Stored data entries

________________

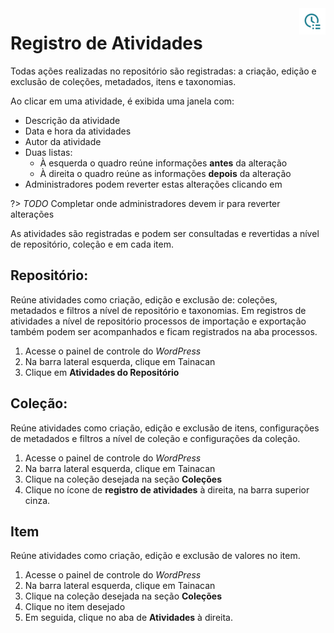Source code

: <div style="float: right; margin-left: 1rem;">
	<img 
		alt="Ícone de Atividades" 
		src="_assets/images/icon_logs.png"
		width="42"
		height="42">
</div>

# Registro de Atividades

Todas ações realizadas no repositório são registradas: a criação, edição e exclusão de coleções, metadados, itens e taxonomias.

Ao clicar em uma atividade, é exibida uma janela com:

* Descrição da atividade
* Data e hora da atividades
* Autor da atividade
* Duas listas:
  * À esquerda o quadro reúne informações **antes** da alteração
  * À direita o quadro reúne as informações **depois** da alteração
* Administradores podem reverter estas alterações clicando em 

?> _TODO_ Completar onde administradores devem ir para reverter alterações

As atividades são registradas e podem ser consultadas e revertidas a nível de repositório, coleção e em cada item.

## Repositório:

Reúne atividades como criação, edição e exclusão de: coleções, metadados e filtros a nível de repositório e taxonomias. Em registros de atividades a nível de repositório processos de importação e exportação também podem ser acompanhados e ficam registrados na aba processos.

1. Acesse o painel de controle do *WordPress*
2. Na barra lateral esquerda, clique em Tainacan
3. Clique em **Atividades do Repositório**

## Coleção:

Reúne atividades como criação, edição e exclusão de itens, configurações de metadados e filtros a nível de coleção e configurações da coleção.

1. Acesse o painel de controle do *WordPress*
2. Na barra lateral esquerda, clique em Tainacan
3. Clique na coleção desejada na seção **Coleções**
4. Clique no ícone de **registro de atividades** à direita, na barra superior cinza.

## Item

Reúne atividades como criação, edição e exclusão de valores no item.

1. Acesse o painel de controle do *WordPress*
2. Na barra lateral esquerda, clique em Tainacan
3. Clique na coleção desejada na seção **Coleções**
4. Clique no item desejado
5. Em seguida, clique no aba de **Atividades** à direita.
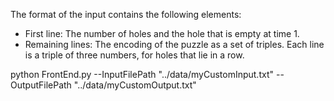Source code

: The format of the input contains the following elements:

* First line: The number of holes and the hole that is empty at time 1.
* Remaining lines: The encoding of the puzzle as a set of triples. Each line is a triple of three numbers, for holes that lie in a row.


python FrontEnd.py --InputFilePath "../data/myCustomInput.txt" --OutputFilePath "../data/myCustomOutput.txt"
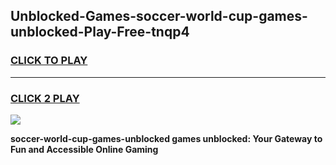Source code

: 
## Unblocked-Games-soccer-world-cup-games-unblocked-Play-Free-tnqp4
<h3>
<a href="https://premium76.site?title=soccer-world-cup-games-unblocked&ref=17A">CLICK TO PLAY</a></h3>
<hr>

<h3>
<a href="https://premium76.site?title=soccer-world-cup-games-unblocked&ref=17A">CLICK 2 PLAY</a>
  
</h3>

<a href="https://premium76.site?title=soccer-world-cup-games-unblocked&ref=17A"><img src="https://clearcache.store/games.png"></a>


**soccer-world-cup-games-unblocked games unblocked: Your Gateway to Fun and Accessible Online Gaming**
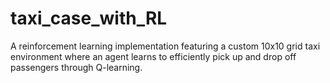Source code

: # taxi_case_with_RL
A reinforcement learning implementation featuring a custom 10x10 grid taxi environment where an agent learns to efficiently pick up and drop off passengers through Q-learning. 
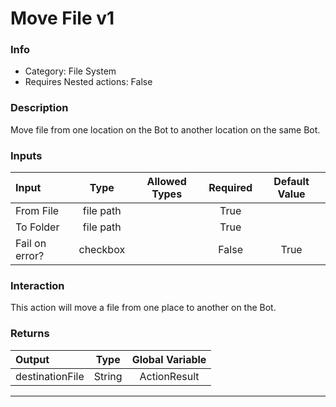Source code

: # Move File v1

### Info

- Category: File System
- Requires Nested actions: False


### Description
Move file from one location on the Bot to another location on the same Bot.


### Inputs

| Input | Type | Allowed Types | Required |  Default Value |
| :--- | :---: | :---: | :---: | :---: |
| From File | file path |  | True |  |
| To Folder | file path |  | True |  |
| Fail on error? | checkbox |  | False | True |


### Interaction
This action will move a file from one place to another on the Bot.

### Returns

| Output | Type | Global Variable |
| :--- | :---: | :---: |
| destinationFile | String | ActionResult |

---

________________

▶ [Prompt]:
Copy exactly the lines that begin with the one containing "This action will" and continue to the end of the records, both included, and nothing more.

▶ [Task answer]:
This action will move a file from one place to another on the Bot.

### Returns

| Output | Type | Global Variable |
| :--- | :---: | :---: |
| destinationFile | String | ActionResult |

---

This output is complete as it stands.